In today’s lesson, the rich young man turns away from Jesus, unable to fulfill the law.   He asks Jesus what he must do to inherit eternal life.  Jesus says that he must love God with all his heart, by not murdering, committing adultery, not stealing, not lying, and loving his neighbor as himself.  Feeling like he has done all these things, he says, “I have kept all these; what do I still lack?”

Jesus goes on to tell him that in order to inherit eternal life he must sell his possessions and give his money to the poor, and then come and follow him.

This story is one of great trouble to a culture built on consumerism and commercialism.  Must we sell all we have?  Must we give away all we have to the poor?  I have heard this text preached a number of times here in America, usually filled with justifications about how the rich young ruler is different than we are.  There are justifications of how we can really keep our money, and excuses given to how the rich young man’s real problem was that he loved his money more than God.  It wasn’t his possessions that were the problem, but his mindset.

My rebuttal is simple: How is that different from this country?   Is our mindset any different?  Here we are, gearing up for Christmas already.  And how?  With the biggest shopping day of the year – Black Friday.

We horde as many things as we can, so much so that our houses are not big enough and we have to get a storage unit just to house it all.  Do we really love our possessions less than the rich young ruler?  Do we love our money any less than the rich young man?
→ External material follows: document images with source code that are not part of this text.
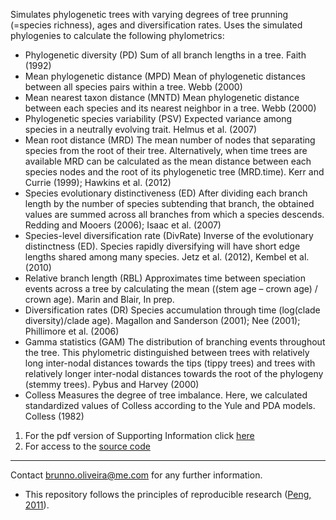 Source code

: Simulates phylogenetic trees with varying degrees of tree prunning (=species richness), ages and diversification rates. 
Uses the simulated phylogenies to calculate the following phylometrics:

- Phylogenetic diversity (PD)  Sum of all branch lengths in a tree.	Faith (1992)
- Mean phylogenetic distance (MPD)	Mean of phylogenetic distances between all species pairs within a tree.	Webb (2000)
- Mean nearest taxon distance (MNTD)	Mean phylogenetic distance between each species and its nearest neighbor in a tree.	Webb (2000)
- Phylogenetic species variability (PSV)	Expected variance among species in a neutrally evolving trait.	Helmus et al. (2007) 
- Mean root distance (MRD)	The mean number of nodes that separating species from the root of their tree. Alternatively, when time trees are available MRD can be calculated as the mean distance between each species nodes and the root of its phylogenetic tree (MRD.time). 	Kerr and Currie (1999); Hawkins et al. (2012)
- Species evolutionary distinctiveness (ED)  After dividing each branch length by the number of species subtending that branch, the obtained values are summed across all branches from which a species descends.  	Redding and Mooers (2006); Isaac et al. (2007)
- Species-level diversification rate (DivRate)	Inverse of the evolutionary distinctness (ED). Species rapidly diversifying will have short edge lengths shared among many species.	Jetz et al. (2012), Kembel et al. (2010)
- Relative branch length (RBL)	Approximates time between speciation events across a tree by calculating the mean ((stem age – crown age) / crown age).	Marin and Blair, In prep.
- Diversification rates (DR)	Species accumulation through time (log(clade diversity)/clade age).	Magallon and Sanderson (2001); Nee (2001); Phillimore et al. (2006)
- Gamma statistics (GAM)	The distribution of branching events throughout the tree. This phylometric distinguished between trees with relatively long inter-nodal distances towards the tips (tippy trees) and trees with relatively longer inter-nodal distances towards the root of the phylogeny (stemmy trees). 	Pybus and Harvey (2000)
- Colless	Measures the degree of tree imbalance. Here, we calculated standardized values of Colless according to the Yule and PDA models.	Colless (1982)


1. For the pdf version of Supporting Information click [here](https://github.com/oliveirab/simulation_phylometrics/blob/master/simTree.pdf)    
2. For access to the [source code](https://github.com/oliveirab/simulation_phylometrics/blob/master/simTree.R)  


***
Contact brunno.oliveira@me.com for any further information.  

* This repository follows the principles of reproducible research ([Peng, 2011](http://www.sciencemag.org/content/334/6060/1226)).
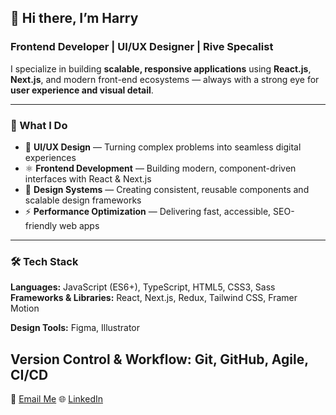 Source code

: ## 👋 Hi there, I’m Harry

### Frontend Developer | UI/UX Designer | Rive Specalist

I specialize in building **scalable, responsive applications** using **React.js**, **Next.js**, and modern front-end ecosystems — always with a strong eye for **user experience and visual detail**.

---

### 🧠 What I Do

* 🎨 **UI/UX Design** — Turning complex problems into seamless digital experiences
* ⚛️ **Frontend Development** — Building modern, component-driven interfaces with React & Next.js
* 🧩 **Design Systems** — Creating consistent, reusable components and scalable design frameworks
* ⚡ **Performance Optimization** — Delivering fast, accessible, SEO-friendly web apps

---

### 🛠️ Tech Stack

**Languages:** JavaScript (ES6+), TypeScript, HTML5, CSS3, Sass
**Frameworks & Libraries:** React, Next.js, Redux, Tailwind CSS, Framer Motion

**Design Tools:** Figma, Illustrator

**Version Control & Workflow:** Git, GitHub, Agile, CI/CD
---
💌 [Email Me](hmiol5577@gmail.com)
🌐 [LinkedIn](www.linkedin.com/in/hiryakos-molla-5aa5762aa)
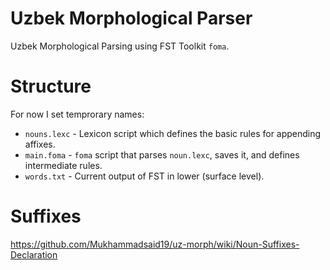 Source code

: # Uzbek Morphological Parser
Uzbek Morphological Parsing using FST Toolkit `foma`.

# Structure
For now I set temprorary names:
- `nouns.lexc` - Lexicon script which defines the basic rules for appending affixes.
- `main.foma` - `foma` script that parses `noun.lexc`, saves it, and defines intermediate rules.
- `words.txt` - Current output of FST in lower (surface level).

# Suffixes

https://github.com/Mukhammadsaid19/uz-morph/wiki/Noun-Suffixes-Declaration

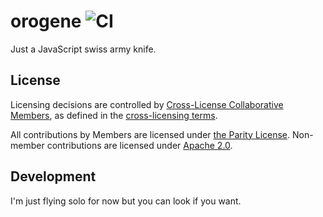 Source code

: # orogene ![CI](https://github.com/orogene/orogene/workflows/CI/badge.svg)

Just a JavaScript swiss army knife.

## License

Licensing decisions are controlled by [Cross-License Collaborative Members](MEMBERS.md), as
defined in the [cross-licensing terms](CROSS_LICENSE.md).

All contributions by Members are licensed under [the Parity
License](LICENSE-PARITY.md). Non-member contributions are licensed under
[Apache 2.0](LICENSE-APACHE.md).

## Development

I'm just flying solo for now but you can look if you want.
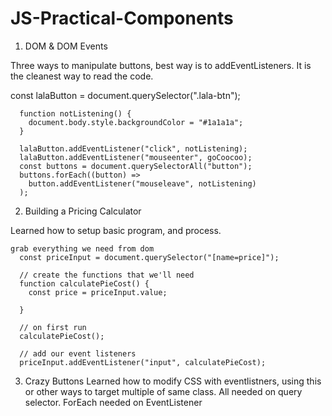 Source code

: # JS-Practical-Components

1. DOM & DOM Events

Three ways to manipulate buttons, best way is to addEventListeners. It is the cleanest way to read the code.

const lalaButton = document.querySelector(".lala-btn");

      function notListening() {
        document.body.style.backgroundColor = "#1a1a1a";
      }

      lalaButton.addEventListener("click", notListening);
      lalaButton.addEventListener("mouseenter", goCoocoo);
      const buttons = document.querySelectorAll("button");
      buttons.forEach((button) =>
        button.addEventListener("mouseleave", notListening)
      );

2. Building a Pricing Calculator

Learned how to setup basic program, and process.

    grab everything we need from dom
      const priceInput = document.querySelector("[name=price]");

      // create the functions that we'll need
      function calculatePieCost() {
        const price = priceInput.value;

      }

      // on first run
      calculatePieCost();

      // add our event listeners
      priceInput.addEventListener("input", calculatePieCost);

3. Crazy Buttons
   Learned how to modify CSS with eventlistners, using this or other ways to target multiple of same class. All needed on query selector. ForEach needed on EventListener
Suze Orman, the financial guru, has a saying that has stuck with me, and which I mentioned in a recent sermon.  Decades ago, our values were such that we loved the following three things in this order: 1) People, 2) Money, 3) Things.  These days, she argues, we have mixed those up, so that in our secular culture today it is: 1) Things, 2) People, 3) Money.

I find this to be true.  If Suze and I are right, we have problems!  First, People no longer come first, with Things vaulting in importance to People.  Secondly, and perhaps more troubling, Things are valued more than Money.  This is partly why we have sky high credit card debt and mortgages that eat us alive.  I believe she is right.
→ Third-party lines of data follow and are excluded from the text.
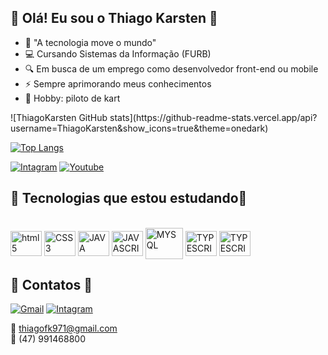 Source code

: ## 📌 Olá! Eu sou o Thiago Karsten 📌

- 🌱 "A tecnologia move o mundo"
- 💻 Cursando Sistemas da Informação (FURB)
- 🔍 Em busca de um emprego como desenvolvedor front-end ou mobile
- ⚡ Sempre aprimorando meus conhecimentos
- 🏁 Hobby: piloto de kart

<div>
![ThiagoKarsten GitHub stats](https://github-readme-stats.vercel.app/api?username=ThiagoKarsten&show_icons=true&theme=onedark)

[![Top Langs](https://github-readme-stats.vercel.app/api/top-langs/?username=ThiagoKarsten&compact_layout=true)](https://github.com/anuraghazra/github-readme-stats)
</div>

[![Intagram](https://img.shields.io/badge/Instagram-E4405F?style=for-the-badge&logo=instagram&logoColor=white)](https://www.instagram.com/thiago_karsten/)
[![Youtube](https://img.shields.io/badge/YouTube-FF0000?style=for-the-badge&logo=youtube&logoColor=white)](https://www.youtube.com/channel/UCneDYw23fvR37N7AMdKvACA)


## 📌 Tecnologias que estou estudando📌

<div style="display: inline_block/"><br/>

  <img align="center" alt="html5" height="40" width="50" src="https://cdn.jsdelivr.net/gh/devicons/devicon/icons/html5/html5-original.svg" />
  <img align="center" alt="CSS3" height="40" width="50" src="https://cdn.jsdelivr.net/gh/devicons/devicon/icons/css3/css3-original.svg" />
  <img align="center" alt="JAVA" height="40" width="50" src="https://cdn.jsdelivr.net/gh/devicons/devicon/icons/java/java-original.svg" />
  <img align="center" alt="JAVASCRIPT" height="40" width="50" src="https://cdn.jsdelivr.net/gh/devicons/devicon/icons/javascript/javascript-original.svg" />
  <img align="center" alt="MYSQL" height="50" width="60" src="https://cdn.jsdelivr.net/gh/devicons/devicon/icons/mysql/mysql-plain-wordmark.svg" />
  <img align="center" alt="TYPESCRIPT" height="40" width="50" src="https://cdn.jsdelivr.net/gh/devicons/devicon/icons/typescript/typescript-original.svg" />
  <img align="center" alt="TYPESCRIPT" height="40" width="50" src="https://cdn.jsdelivr.net/gh/devicons/devicon/icons/react/react-original.svg" />
  </div>
  
 ## 📌 Contatos 📌
 [![Gmail](https://img.shields.io/badge/Gmail-D14836?style=for-the-badge&logo=gmail&logoColor=white)]()
 [![Intagram](https://img.shields.io/badge/WhatsApp-25D366?style=for-the-badge&logo=whatsapp&logoColor=white)]()
 
📍 thiagofk971@gmail.com  
📍 (47) 991468800 
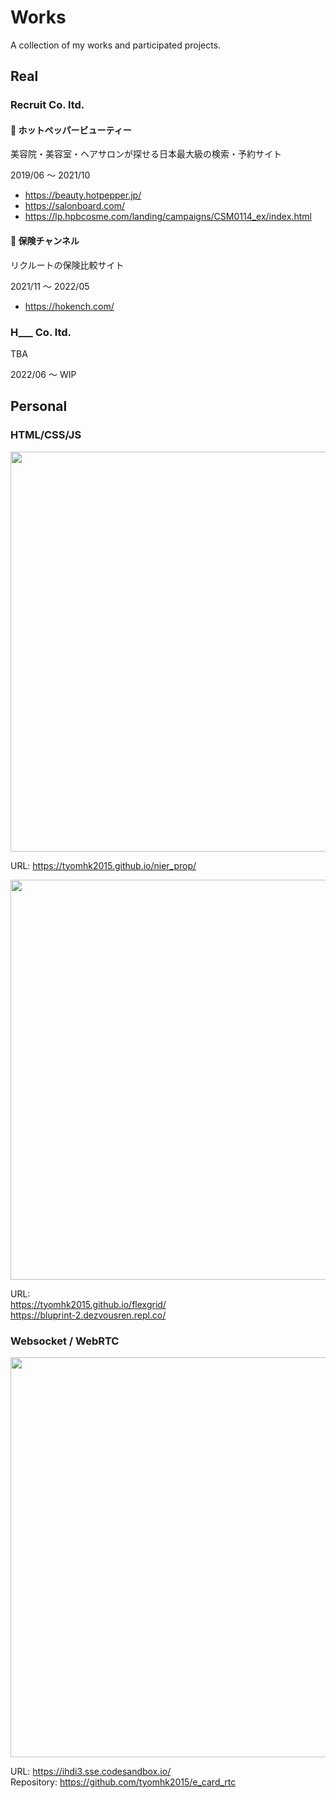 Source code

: # Works

A collection of my works and participated projects.

## Real
### Recruit Co. ltd.

#### 🏁 ホットペッパービューティー

美容院・美容室・ヘアサロンが探せる日本最大級の検索・予約サイト

2019/06 〜 2021/10

* <a href="https://beauty.hotpepper.jp/">https://beauty.hotpepper.jp/</a>
* <a href="https://salonboard.com/">https://salonboard.com/</a>
* <a href="https://lp.hpbcosme.com/landing/campaigns/CSM0114_ex/index.html">https://lp.hpbcosme.com/landing/campaigns/CSM0114_ex/index.html</a>


#### 🏁 保険チャンネル

リクルートの保険比較サイト

2021/11 〜 2022/05

* <a href="https://hokench.com/">https://hokench.com/</a>


### H___ Co. ltd.

TBA

2022/06 〜 WIP


## Personal
### HTML/CSS/JS

<img src="https://user-images.githubusercontent.com/35278730/171186823-ae7a96bd-6ced-48f6-b5f9-60124c4c074c.png" width="640" />

URL: <a href="https://tyomhk2015.github.io/nier_prop/">https://tyomhk2015.github.io/nier_prop/</a>

<img src="https://user-images.githubusercontent.com/35278730/172380733-8afc76f2-605a-416b-87d9-b723393e8e9f.png" width="640" />

URL:<br>
<a href="https://tyomhk2015.github.io/flexgrid/">https://tyomhk2015.github.io/flexgrid/</a><br>
<a href="https://bluprint-2.dezvousren.repl.co/">https://bluprint-2.dezvousren.repl.co/</a>



### Websocket / WebRTC

<img src="https://user-images.githubusercontent.com/35278730/171186991-a12a96c2-bf86-4441-9d86-52aa28c67fd7.png" width="640" />

URL: <a href="https://ihdi3.sse.codesandbox.io/">https://ihdi3.sse.codesandbox.io/</a><br>
Repository: <a href="https://github.com/tyomhk2015/e_card_rtc">https://github.com/tyomhk2015/e_card_rtc</a>

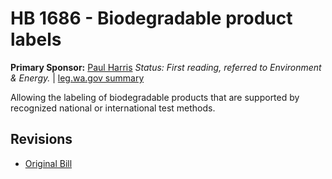 # HB 1686 - Biodegradable product labels
**Primary Sponsor:** [Paul Harris](/person/leg/paul.harris.md)
*Status: First reading, referred to Environment & Energy.* | [leg.wa.gov summary](https://app.leg.wa.gov/billsummary?BillNumber=1686&Year=2021)

Allowing the labeling of biodegradable products that are supported by recognized national or international test methods.

## Revisions
* [Original Bill](1/) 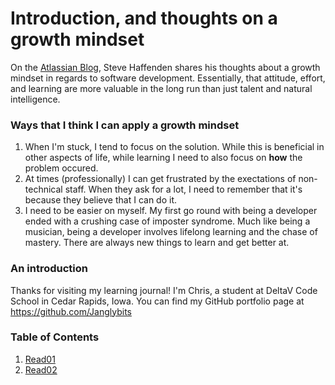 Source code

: # Introduction, and thoughts on a growth mindset

On the [Atlassian Blog](https://www.atlassian.com/blog/inside-atlassian/growth-mindset), Steve Haffenden shares his thoughts about a growth mindset in regards to software development. Essentially, that attitude, effort, and learning are more valuable in the long run than just talent and natural intelligence.

### Ways that I think I can apply a growth mindset
1. When I'm stuck, I tend to focus on the solution. While this is beneficial in other aspects of life, while learning I need to also focus on **how** the problem occured.
2. At times (professionally) I can get frustrated by the exectations of non-technical staff. When they ask for a lot, I need to remember that it's because they believe that I can do it.
3. I need to be easier on myself. My first go round with being a developer ended with a crushing case of imposter syndrome. Much like being a musician, being a developer involves lifelong learning and the chase of mastery. There are always new things to learn and get better at.

### An introduction

Thanks for visiting my learning journal! I'm Chris, a student at DeltaV Code School in Cedar Rapids, Iowa. You can find my GitHub portfolio page at https://github.com/Janglybits

### Table of Contents
1. [Read01](https://github.com/Janglybits/learning-journal/blob/master/Read01.md)
2. [Read02](https://github.com/Janglybits/learning-journal/blob/master/read02.md)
What are we to do with this story of the rich young ruler?  How are we to respond?  Is there anything we need to do to amend our lives?   Are we challenged in any way?  Or are we OK with justifying how we live and not changing at all.

Ultimately I believe that God wants all of us to be rich.  God wants us to enjoy life, and enjoy it fully.  But it cannot come at the expense of others.  And until we are all rich, our job is not done.  Now if that sounds dangerously close to socialism, perhaps it is because it is.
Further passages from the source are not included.